Source records: Begin
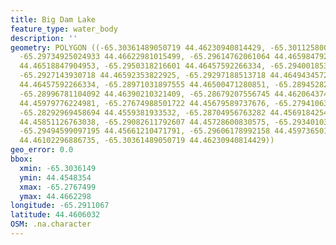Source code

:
 ```yaml
---
title: Big Dam Lake
feature_type: water_body
description: ''
geometry: POLYGON ((-65.30361489050719 44.46230940814429, -65.30112580054167 44.46488220166022,
  -65.29734925024933 44.46622981015499, -65.29614762061064 44.46598479274283, -65.29683426611858
  44.46518847904953, -65.2950318216601 44.46457592266334, -65.29400185339864 44.46610730157778,
  -65.2927143930718 44.46592353822925, -65.29297188513718 44.46494345726651, -65.29091194861424
  44.46457592266334, -65.28971031897555 44.46500471280851, -65.28945282691019 44.46482094598901,
  -65.28996781104092 44.46390210321409, -65.28679207556745 44.46206437427717, -65.28310135596416
  44.45979776224981, -65.27674988501722 44.45679589737676, -65.27941063635997 44.45483541252493,
  -65.28292969458694 44.4559381933532, -65.28704956763282 44.45691842549483, -65.28971031897555
  44.45851126763038, -65.29082611792607 44.45728600830575, -65.29340103857976 44.4563057823347,
  -65.29494599097195 44.45661210471791, -65.29606178992158 44.45973650124424, -65.30018166296837
  44.46102296886735, -65.30361489050719 44.46230940814429))
geo_error: 0.0
bbox:
  xmin: -65.3036149
  ymin: 44.4548354
  xmax: -65.2767499
  ymax: 44.4662298
longitude: -65.2911067
latitude: 44.4606032
OSM: .na.character
---
```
Source records: End
Problem to solve> Please output every record above exactly as written, leaving out the pictures.

Exercise response>
Source code

:
 ```yaml
---
title: Big Dam Lake
feature_type: water_body
description: ''
geometry: POLYGON ((-65.30361489050719 44.46230940814429, -65.30112580054167 44.46488220166022,
  -65.29734925024933 44.46622981015499, -65.29614762061064 44.46598479274283, -65.29683426611858
  44.46518847904953, -65.2950318216601 44.46457592266334, -65.29400185339864 44.46610730157778,
  -65.2927143930718 44.46592353822925, -65.29297188513718 44.46494345726651, -65.29091194861424
  44.46457592266334, -65.28971031897555 44.46500471280851, -65.28945282691019 44.46482094598901,
  -65.28996781104092 44.46390210321409, -65.28679207556745 44.46206437427717, -65.28310135596416
  44.45979776224981, -65.27674988501722 44.45679589737676, -65.27941063635997 44.45483541252493,
  -65.28292969458694 44.4559381933532, -65.28704956763282 44.45691842549483, -65.28971031897555
  44.45851126763038, -65.29082611792607 44.45728600830575, -65.29340103857976 44.4563057823347,
  -65.29494599097195 44.45661210471791, -65.29606178992158 44.45973650124424, -65.30018166296837
  44.46102296886735, -65.30361489050719 44.46230940814429))
geo_error: 0.0
bbox:
  xmin: -65.3036149
  ymin: 44.4548354
  xmax: -65.2767499
  ymax: 44.4662298
longitude: -65.2911067
latitude: 44.4606032
OSM: .na.character
---
```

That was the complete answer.